§ EXERCISE BRIEF
Copy out exactly the lines below that run from the one holding "documentation_section = include.documentation_section" to the one holding "ensure an exactly-once", keeping both of those lines and no others.

Stored data
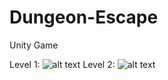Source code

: # Dungeon-Escape
Unity Game

Level 1:
![alt text](Gifs/Level1.gif "Level 1")
Level 2:
![alt text](Gifs/Level2.gif "Level 2")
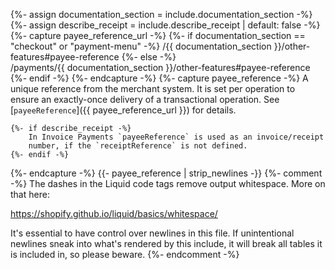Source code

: {%- assign documentation_section = include.documentation_section -%}
{%- assign describe_receipt = include.describe_receipt | default: false -%}
{%- capture payee_reference_url -%}
    {%- if documentation_section == "checkout" or "payment-menu" -%}
        /{{ documentation_section }}/other-features#payee-reference
    {%- else -%}
        /payments/{{ documentation_section }}/other-features#payee-reference
    {%- endif -%}
{%- endcapture -%}
{%- capture payee_reference -%}
    A unique reference from the merchant system. It is set per operation to
    ensure an exactly-once delivery of a transactional operation. See
    [`payeeReference`]({{ payee_reference_url }}) for details.

    {%- if describe_receipt -%}
        In Invoice Payments `payeeReference` is used as an invoice/receipt
        number, if the `receiptReference` is not defined.
    {%- endif -%}
{%- endcapture -%}
{{- payee_reference | strip_newlines -}}
{%- comment -%}
The dashes in the Liquid code tags remove output whitespace. More on that here:

<https://shopify.github.io/liquid/basics/whitespace/>

It's essential to have control over newlines in this file. If unintentional
newlines sneak into what's rendered by this include, it will break all tables
it is included in, so please beware.
{%- endcomment -%}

§ ANSWER TO THIS TASK
: {%- assign documentation_section = include.documentation_section -%}
{%- assign describe_receipt = include.describe_receipt | default: false -%}
{%- capture payee_reference_url -%}
    {%- if documentation_section == "checkout" or "payment-menu" -%}
        /{{ documentation_section }}/other-features#payee-reference
    {%- else -%}
        /payments/{{ documentation_section }}/other-features#payee-reference
    {%- endif -%}
{%- endcapture -%}
{%- capture payee_reference -%}
    A unique reference from the merchant system. It is set per operation to
    ensure an exactly-once delivery of a transactional operation. See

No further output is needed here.